Pada
tanggal 10 September 2021 lalu, Komnas Perempuan melalui Subkomisi
Pendidikan bekerjasama dengan Majelis Pendidikan
Kristen (MPK) dan Majelis Nasional Pendidikan Katolik (MNPK) mengadakan
diseminasi SOP PPKS secara daring. Kegiatan dibagi menjadi dua sesi. Sesi pagi
dengan MPK dan sesi siang dengan MNPK.
Kegiatan ini merupakan puncak dari kerjasama yang selama ini telah dijalin. Kerjasama diawali dengan dialog penjajakan kerjasama sepanjang bulan Januari dan Februari, lalu dialog kesepakatan kerjasama pada bulan Maret, kemudian penandatangan nota kesepahaman dan perjanjian kerjasama pada awal April. Selanjutnya juga telah dilaksanakan workshop penyusunan SOP PPKS.

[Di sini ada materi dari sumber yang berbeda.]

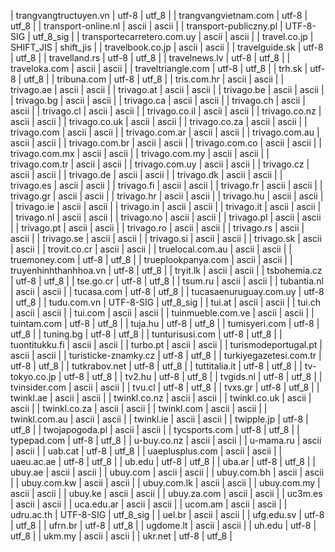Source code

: | trangvangtructuyen.vn | utf-8 | utf_8 |
| trangvangvietnam.com | utf-8 | utf_8 |
| transport-online.nl | ascii | ascii |
| transport-publiczny.pl | UTF-8-SIG | utf_8_sig |
| transportecarretero.com.uy | ascii | ascii |
| travel.co.jp | SHIFT_JIS | shift_jis |
| travelbook.co.jp | ascii | ascii |
| travelguide.sk | utf-8 | utf_8 |
| travelland.rs | utf-8 | utf_8 |
| travelnews.lv | utf-8 | utf_8 |
| traveloka.com | ascii | ascii |
| traveltriangle.com | utf-8 | utf_8 |
| trh.sk | utf-8 | utf_8 |
| tribuna.com | utf-8 | utf_8 |
| tris.com.hr | ascii | ascii |
| trivago.ae | ascii | ascii |
| trivago.at | ascii | ascii |
| trivago.be | ascii | ascii |
| trivago.bg | ascii | ascii |
| trivago.ca | ascii | ascii |
| trivago.ch | ascii | ascii |
| trivago.cl | ascii | ascii |
| trivago.co.il | ascii | ascii |
| trivago.co.nz | ascii | ascii |
| trivago.co.uk | ascii | ascii |
| trivago.co.za | ascii | ascii |
| trivago.com | ascii | ascii |
| trivago.com.ar | ascii | ascii |
| trivago.com.au | ascii | ascii |
| trivago.com.br | ascii | ascii |
| trivago.com.co | ascii | ascii |
| trivago.com.mx | ascii | ascii |
| trivago.com.my | ascii | ascii |
| trivago.com.tr | ascii | ascii |
| trivago.com.uy | ascii | ascii |
| trivago.cz | ascii | ascii |
| trivago.de | ascii | ascii |
| trivago.dk | ascii | ascii |
| trivago.es | ascii | ascii |
| trivago.fi | ascii | ascii |
| trivago.fr | ascii | ascii |
| trivago.gr | ascii | ascii |
| trivago.hr | ascii | ascii |
| trivago.hu | ascii | ascii |
| trivago.ie | ascii | ascii |
| trivago.in | ascii | ascii |
| trivago.it | ascii | ascii |
| trivago.nl | ascii | ascii |
| trivago.no | ascii | ascii |
| trivago.pl | ascii | ascii |
| trivago.pt | ascii | ascii |
| trivago.ro | ascii | ascii |
| trivago.rs | ascii | ascii |
| trivago.se | ascii | ascii |
| trivago.si | ascii | ascii |
| trivago.sk | ascii | ascii |
| trovit.co.cr | ascii | ascii |
| truelocal.com.au | ascii | ascii |
| truemoney.com | utf-8 | utf_8 |
| trueplookpanya.com | ascii | ascii |
| truyenhinhthanhhoa.vn | utf-8 | utf_8 |
| tryit.lk | ascii | ascii |
| tsbohemia.cz | utf-8 | utf_8 |
| tse.go.cr | utf-8 | utf_8 |
| tsum.ru | ascii | ascii |
| tubantia.nl | ascii | ascii |
| tucasa.com | utf-8 | utf_8 |
| tucasaenuruguay.com.uy | utf-8 | utf_8 |
| tudu.com.vn | UTF-8-SIG | utf_8_sig |
| tui.at | ascii | ascii |
| tui.ch | ascii | ascii |
| tui.com | ascii | ascii |
| tuinmueble.com.ve | ascii | ascii |
| tuintam.com | utf-8 | utf_8 |
| tuja.hu | utf-8 | utf_8 |
| tumisyeri.com | utf-8 | utf_8 |
| tuning.bg | utf-8 | utf_8 |
| tunturisusi.com | utf-8 | utf_8 |
| tuontitukku.fi | ascii | ascii |
| turbo.pt | ascii | ascii |
| turismodeportugal.pt | ascii | ascii |
| turisticke-znamky.cz | utf-8 | utf_8 |
| turkiyegazetesi.com.tr | utf-8 | utf_8 |
| tutkrabov.net | utf-8 | utf_8 |
| tuttitalia.it | utf-8 | utf_8 |
| tv-tokyo.co.jp | utf-8 | utf_8 |
| tv2.hu | utf-8 | utf_8 |
| tvgids.nl | utf-8 | utf_8 |
| tvinsider.com | ascii | ascii |
| tvu.cl | utf-8 | utf_8 |
| tvxs.gr | utf-8 | utf_8 |
| twinkl.ae | ascii | ascii |
| twinkl.co.nz | ascii | ascii |
| twinkl.co.uk | ascii | ascii |
| twinkl.co.za | ascii | ascii |
| twinkl.com | ascii | ascii |
| twinkl.com.au | ascii | ascii |
| twinkl.ie | ascii | ascii |
| twipple.jp | utf-8 | utf_8 |
| twojapogoda.pl | ascii | ascii |
| tycsports.com | utf-8 | utf_8 |
| typepad.com | utf-8 | utf_8 |
| u-buy.co.nz | ascii | ascii |
| u-mama.ru | ascii | ascii |
| uab.cat | utf-8 | utf_8 |
| uaeplusplus.com | ascii | ascii |
| uaeu.ac.ae | utf-8 | utf_8 |
| ub.edu | utf-8 | utf_8 |
| uba.ar | utf-8 | utf_8 |
| ubuy.ae | ascii | ascii |
| ubuy.com | ascii | ascii |
| ubuy.com.bh | ascii | ascii |
| ubuy.com.kw | ascii | ascii |
| ubuy.com.lk | ascii | ascii |
| ubuy.com.my | ascii | ascii |
| ubuy.ke | ascii | ascii |
| ubuy.za.com | ascii | ascii |
| uc3m.es | ascii | ascii |
| uca.edu.ar | ascii | ascii |
| ucom.am | ascii | ascii |
| udru.ac.th | UTF-8-SIG | utf_8_sig |
| uel.br | ascii | ascii |
| ufg.edu.sv | utf-8 | utf_8 |
| ufrn.br | utf-8 | utf_8 |
| ugdome.lt | ascii | ascii |
| uh.edu | utf-8 | utf_8 |
| ukm.my | ascii | ascii |
| ukr.net | utf-8 | utf_8 |
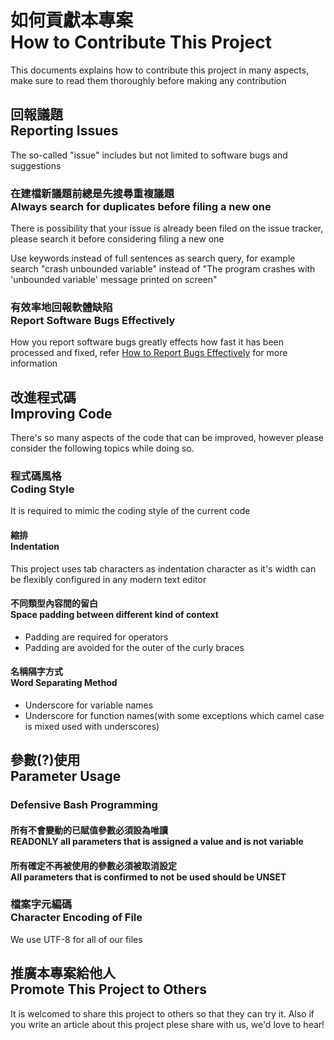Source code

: # 如何貢獻本專案<br>How to Contribute This Project
This documents explains how to contribute this project in many aspects, make sure to read them thoroughly before making any contribution

## 回報議題<br>Reporting Issues
The so-called "issue" includes but not limited to software bugs and suggestions

### 在建檔新議題前總是先搜尋重複議題<br>Always search for duplicates before filing a new one
There is possibility that your issue is already been filed on the issue tracker, please search it before considering filing a new one

Use keywords instead of full sentences as search query, for example search "crash unbounded variable" instead of "The program crashes with 'unbounded variable' message printed on screen"

### 有效率地回報軟體缺陷<br>Report Software Bugs Effectively
How you report software bugs greatly effects how fast it has been processed and fixed, refer [How to Report Bugs Effectively](http://www.chiark.greenend.org.uk/~sgtatham/bugs.html) for more information

## 改進程式碼<br>Improving Code
There's so many aspects of the code that can be improved, however please consider the following topics while doing so.

### 程式碼風格<br>Coding Style
It is required to mimic the coding style of the current code

#### 縮排<br>Indentation
This project uses tab characters as indentation character as it's width can be flexibly configured in any modern text editor

#### 不同類型內容間的留白<br>Space padding between different kind of context
* Padding are required for operators
* Padding are avoided for the outer of the curly braces

#### 名稱隔字方式<br>Word Separating Method
* Underscore for variable names
* Underscore for function names(with some exceptions which camel case is mixed used with underscores)

## 參數(?)使用<br>Parameter Usage
### Defensive Bash Programming
#### 所有不會變動的已賦值參數必須設為唯讀<br>READONLY all parameters that is assigned a value and is not variable

#### 所有確定不再被使用的參數必須被取消設定<br>All parameters that is confirmed to not be used should be UNSET

### 檔案字元編碼<br>Character Encoding of File
We use UTF-8 for all of our files

## 推廣本專案給他人<br>Promote This Project to Others
It is welcomed to share this project to others so that they can try it.  Also if you write an article about this project plese share with us, we'd love to hear!
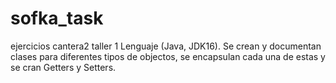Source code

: # sofka_task
ejercicios cantera2
taller 1
Lenguaje (Java, JDK16).
Se crean y documentan clases para diferentes tipos de objectos, se encapsulan cada una de estas y se cran Getters y Setters.

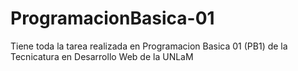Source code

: # ProgramacionBasica-01
Tiene toda la tarea realizada en Programacion Basica 01 (PB1) de la Tecnicatura en Desarrollo Web de la UNLaM
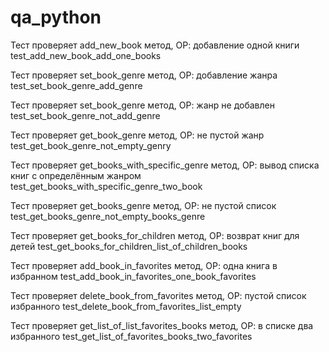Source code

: # qa_python

Тест проверяет add_new_book метод, ОР: добавление одной книги
test_add_new_book_add_one_books   

Тест проверяет set_book_genre метод, ОР: добавление жанра
test_set_book_genre_add_genre

Тест проверяет set_book_genre метод, ОР: жанр не добавлен
test_set_book_genre_not_add_genre

Тест проверяет get_book_genre метод, ОР: не пустой жанр
test_get_book_genre_not_empty_genry

Тест проверяет get_books_with_specific_genre метод, ОР: вывод списка книг с определённым жанром
test_get_books_with_specific_genre_two_book

Тест проверяет get_books_genre метод, ОР: не пустой список
test_get_books_genre_not_empty_books_genre

Тест проверяет get_books_for_children метод, ОР: возврат книг для детей
test_get_books_for_children_list_of_children_books

Тест проверяет add_book_in_favorites метод, ОР: одна книга в избранном
test_add_book_in_favorites_one_book_favorites

Тест проверяет delete_book_from_favorites метод, ОР: пустой список избранного
test_delete_book_from_favorites_list_empty

Тест проверяет get_list_of_list_favorites_books метод, ОР: в списке два избранного
test_get_list_of_favorites_books_two_favorites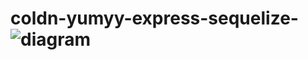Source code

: # coldn-yumyy-express-sequelize-![diagram](https://user-images.githubusercontent.com/90012112/161618855-183a30cc-dc57-4aa8-b1d8-128bb99b5347.png)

Tujuan dari dilaksanakan diseminasi ini untuk menyebarluaskan informasi tentang SOP Pencegahan dan Penanganan Kekerasan
Seksual di Lembaga Pendidikan Kristen dan Katolik serta membangun komitmen bersama untuk menciptakan
Kawasan Bebas Kekerasan (KBK) di Lembaga Pendidikan.
Diskusi dengan
MPK dihadiri oleh perwakilan MPK wilayah dan sekolah-sekolah yang berada di bawah
koordinasi MPK. Yang bertindak sebagai narasumber dari MPK adalah Dr. Aartje Tehupeiory, S.H., M.H., CiQaR., CiQnR dan Pdt. Krise Anki
Gosal. Sedangkan dari Komnas Perempuan yang menjadi
narasumber adalah Dr. Nahe’i selaku komisioner Komnas Perempuan yang
menyampaikan paparan tentang urgensi kebijakan pencegahan dan penanganan
kekerasan seksual di lembaga pendidikan. Selain itu ada juga Ridayani
Damanik, perwakilan dari PGI yang memberikan tanggapannya atas SOP yang telah
disusun.
Dalam diskusi dengan MNPK dihadiri oleh MNPK wilayah
beserta perwakilan-perwakilan dari keuskupan, dan juga sekolah di bawah
koordinasi MNPK. Komnas Perempuan, diwakili oleh Prof. Dr. Alimatul Qibtiyah,
selaku ketua Subkomisi Pendidikan Komnas perempuan menyampaikan
sambutan dan apresiasinya terhadap kerjasama yang telah berlangsung dan terwujudnya
SOP PPKS di Lembaga Pendidikan Katolik. Narasumber dari pihak MNPK yang sejak
awal terlibat dalam Kerjasama ini adalah Romo Mbula Darmin Vinsensius, Suster Veronica
Tri Hartini, OFS, SE, MM, CRA, dan Marianus Dagur.
Diskusi berjalan dengan cukup efektif dan efisen di
kedua sesi, para peserta sepakat tentang pentingnya SOP ini untuk menciptakan kawasan pendidikan yang bebas
dari kekerasan. Sebagaimana diketahui bahwa kekerasan seksual mempunyai dampak
yang sangat besar bagi korban namun di sisi lain memerlukan pembuktian yang
tidak mudah.
Setiap orang berhak
hidup bebas dari kekerasan dan berhak mendapatkan pendidikan seperti yang
dijamin oleh konstitusi Indonesia. Sehingga lembaga pendidikan yang bebas
kekerasan merupakan suatu keharusan untuk menjamin semua peserta didik,
pendidik, maupun tenaga kependidikan dapat menjalankan tugasnya masing-masing
dengan rasa aman*)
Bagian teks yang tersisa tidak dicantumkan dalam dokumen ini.